*** Source material ***
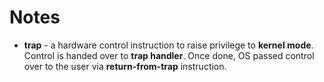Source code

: # Notes

- **trap** - a hardware control instruction to raise privilege to **kernel mode**. 
Control is handed over to **trap handler**. Once done, OS passed control over to 
the user via **return-from-trap** instruction. 

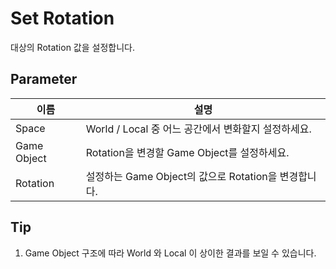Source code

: # Set Rotation

대상의 Rotation 값을 설정합니다. 
## Parameter

| **이름**       | **설명**                                 |
|--------------|----------------------------------------|
| Space        |       World / Local 중 어느 공간에서 변화할지 설정하세요.                                  |
| Game Object  | Rotation을 변경할 Game Object를 설정하세요.      |
| Rotation     | 설정하는 Game Object의 값으로 Rotation을 변경합니다. |




## Tip

1. Game Object 구조에 따라 World 와 Local 이 상이한 결과를 보일 수 있습니다. 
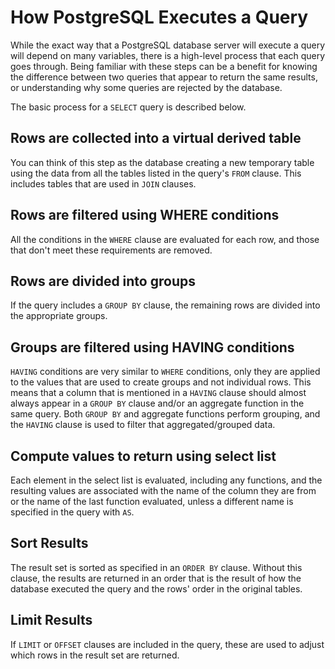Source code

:# How PostgreSQL Executes a Query
While the exact way that a PostgreSQL database server will execute a query will depend on many variables, there is a high-level process that each query goes through. Being familiar with these steps can be a benefit for knowing the difference between two queries that appear to return the same results, or understanding why some queries are rejected by the database.

The basic process for a `SELECT` query is described below.

## Rows are collected into a virtual derived table
You can think of this step as the database creating a new temporary table using the data from all the tables listed in the query's `FROM` clause. This includes tables that are used in `JOIN` clauses.

## Rows are filtered using WHERE conditions
All the conditions in the `WHERE` clause are evaluated for each row, and those that don't meet these requirements are removed.

## Rows are divided into groups
If the query includes a `GROUP BY` clause, the remaining rows are divided into the appropriate groups.

## Groups are filtered using HAVING conditions
`HAVING` conditions are very similar to `WHERE` conditions, only they are applied to the values that are used to create groups and not individual rows. This means that a column that is mentioned in a `HAVING` clause should almost always appear in a `GROUP BY` clause and/or an aggregate function in the same query. Both `GROUP BY` and aggregate functions perform grouping, and the `HAVING` clause is used to filter that aggregated/grouped data.

## Compute values to return using select list
Each element in the select list is evaluated, including any functions, and the resulting values are associated with the name of the column they are from or the name of the last function evaluated, unless a different name is specified in the query with `AS`.

## Sort Results
The result set is sorted as specified in an `ORDER BY` clause. Without this clause, the results are returned in an order that is the result of how the database executed the query and the rows' order in the original tables. 

## Limit Results
If `LIMIT` or `OFFSET` clauses are included in the query, these are used to adjust which rows in the result set are returned.
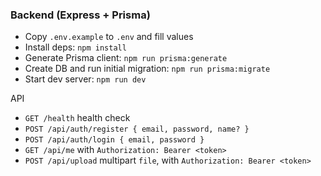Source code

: ### Backend (Express + Prisma)

- Copy `.env.example` to `.env` and fill values
- Install deps: `npm install`
- Generate Prisma client: `npm run prisma:generate`
- Create DB and run initial migration: `npm run prisma:migrate`
- Start dev server: `npm run dev`

API
- `GET /health` health check
- `POST /api/auth/register { email, password, name? }`
- `POST /api/auth/login { email, password }`
- `GET /api/me` with `Authorization: Bearer <token>`
- `POST /api/upload` multipart `file`, with `Authorization: Bearer <token>`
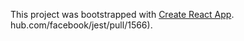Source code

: This project was bootstrapped with [Create React App](https://github.com/facebookincubator/create-react-app).
hub.com/facebook/jest/pull/1566).

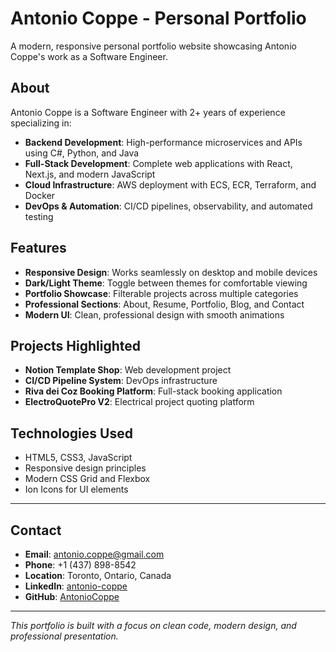 # Antonio Coppe - Personal Portfolio

A modern, responsive personal portfolio website showcasing Antonio Coppe's work as a Software Engineer.

## About

Antonio Coppe is a Software Engineer with 2+ years of experience specializing in:

- **Backend Development**: High-performance microservices and APIs using C#, Python, and Java
- **Full-Stack Development**: Complete web applications with React, Next.js, and modern JavaScript
- **Cloud Infrastructure**: AWS deployment with ECS, ECR, Terraform, and Docker
- **DevOps & Automation**: CI/CD pipelines, observability, and automated testing

## Features

- **Responsive Design**: Works seamlessly on desktop and mobile devices
- **Dark/Light Theme**: Toggle between themes for comfortable viewing
- **Portfolio Showcase**: Filterable projects across multiple categories
- **Professional Sections**: About, Resume, Portfolio, Blog, and Contact
- **Modern UI**: Clean, professional design with smooth animations

## Projects Highlighted

- **Notion Template Shop**: Web development project
- **CI/CD Pipeline System**: DevOps infrastructure
- **Riva dei Coz Booking Platform**: Full-stack booking application
- **ElectroQuotePro V2**: Electrical project quoting platform

## Technologies Used

- HTML5, CSS3, JavaScript
- Responsive design principles
- Modern CSS Grid and Flexbox
- Ion Icons for UI elements

---
## Contact

- **Email**: <antonio.coppe@gmail.com>
- **Phone**: +1 (437) 898-8542
- **Location**: Toronto, Ontario, Canada
- **LinkedIn**: [antonio-coppe](https://linkedin.com/in/antonio-coppe)
- **GitHub**: [AntonioCoppe](https://github.com/AntonioCoppe)

---

*This portfolio is built with a focus on clean code, modern design, and professional presentation.*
*** End of Source material ***
■ Problem details
Find every line in the records that has the word "token". Copy those lines.

■ Task result
- `GET /api/me` with `Authorization: Bearer <token>`
- `POST /api/upload` multipart `file`, with `Authorization: Bearer <token>`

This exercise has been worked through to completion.